Transcribe the data below verbatim from the line with "model similar to" to the line with "The Industrial Internet". Include both of those lines.

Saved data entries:
□ □ □ □ □ □ □
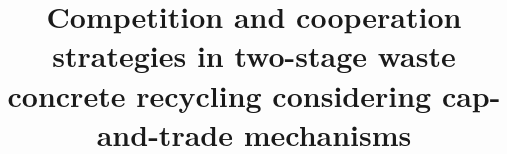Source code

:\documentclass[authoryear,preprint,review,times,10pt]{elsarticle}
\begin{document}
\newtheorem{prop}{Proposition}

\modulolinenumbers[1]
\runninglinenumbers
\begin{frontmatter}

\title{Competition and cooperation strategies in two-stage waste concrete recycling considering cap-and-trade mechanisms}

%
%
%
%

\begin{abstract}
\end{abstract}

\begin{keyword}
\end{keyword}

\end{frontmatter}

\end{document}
□ □ □ □ □ □ □
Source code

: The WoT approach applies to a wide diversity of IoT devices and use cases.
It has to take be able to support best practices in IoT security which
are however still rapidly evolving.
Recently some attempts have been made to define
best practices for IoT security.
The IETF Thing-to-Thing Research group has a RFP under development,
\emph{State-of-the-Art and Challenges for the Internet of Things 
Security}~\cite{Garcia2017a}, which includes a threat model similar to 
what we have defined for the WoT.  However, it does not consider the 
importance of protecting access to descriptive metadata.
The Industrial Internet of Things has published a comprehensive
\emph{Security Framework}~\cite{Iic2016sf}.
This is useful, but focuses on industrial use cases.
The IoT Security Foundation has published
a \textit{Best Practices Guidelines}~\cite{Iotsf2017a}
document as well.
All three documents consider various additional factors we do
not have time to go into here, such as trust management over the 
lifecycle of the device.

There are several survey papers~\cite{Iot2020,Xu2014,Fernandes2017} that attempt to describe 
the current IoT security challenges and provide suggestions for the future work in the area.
□ □ □ □ □ □ □
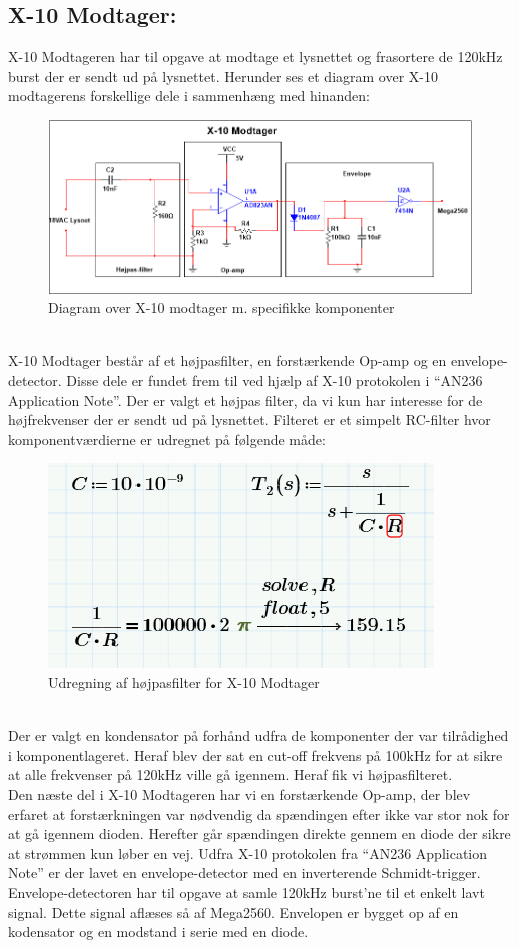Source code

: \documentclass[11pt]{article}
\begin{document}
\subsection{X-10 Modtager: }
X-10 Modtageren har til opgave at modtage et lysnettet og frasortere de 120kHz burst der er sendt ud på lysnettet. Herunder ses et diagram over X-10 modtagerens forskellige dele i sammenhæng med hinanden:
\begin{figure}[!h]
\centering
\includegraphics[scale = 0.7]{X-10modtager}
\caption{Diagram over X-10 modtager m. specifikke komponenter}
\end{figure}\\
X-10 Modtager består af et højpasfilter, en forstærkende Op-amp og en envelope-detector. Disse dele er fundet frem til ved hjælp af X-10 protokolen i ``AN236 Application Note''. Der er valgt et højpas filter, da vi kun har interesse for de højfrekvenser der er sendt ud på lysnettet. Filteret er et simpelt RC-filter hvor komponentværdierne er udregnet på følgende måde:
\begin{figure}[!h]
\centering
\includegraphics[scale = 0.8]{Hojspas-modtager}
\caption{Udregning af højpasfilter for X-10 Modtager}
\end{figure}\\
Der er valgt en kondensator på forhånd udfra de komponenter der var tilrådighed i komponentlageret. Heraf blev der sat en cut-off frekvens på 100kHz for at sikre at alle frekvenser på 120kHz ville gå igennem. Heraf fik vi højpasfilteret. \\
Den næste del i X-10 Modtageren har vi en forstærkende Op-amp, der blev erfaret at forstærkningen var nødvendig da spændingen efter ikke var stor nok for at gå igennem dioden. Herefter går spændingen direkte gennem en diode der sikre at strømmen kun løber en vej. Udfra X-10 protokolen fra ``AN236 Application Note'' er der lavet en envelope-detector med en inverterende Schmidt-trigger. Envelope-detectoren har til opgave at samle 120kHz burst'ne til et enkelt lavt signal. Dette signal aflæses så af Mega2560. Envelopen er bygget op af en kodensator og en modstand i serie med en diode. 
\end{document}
□ □ □ □ □ □ □
- _RESULT OF THIS TASK_:
Security}~\cite{Garcia2017a}, which includes a threat model similar to 
what we have defined for the WoT.  However, it does not consider the 
importance of protecting access to descriptive metadata.
The Industrial Internet of Things has published a comprehensive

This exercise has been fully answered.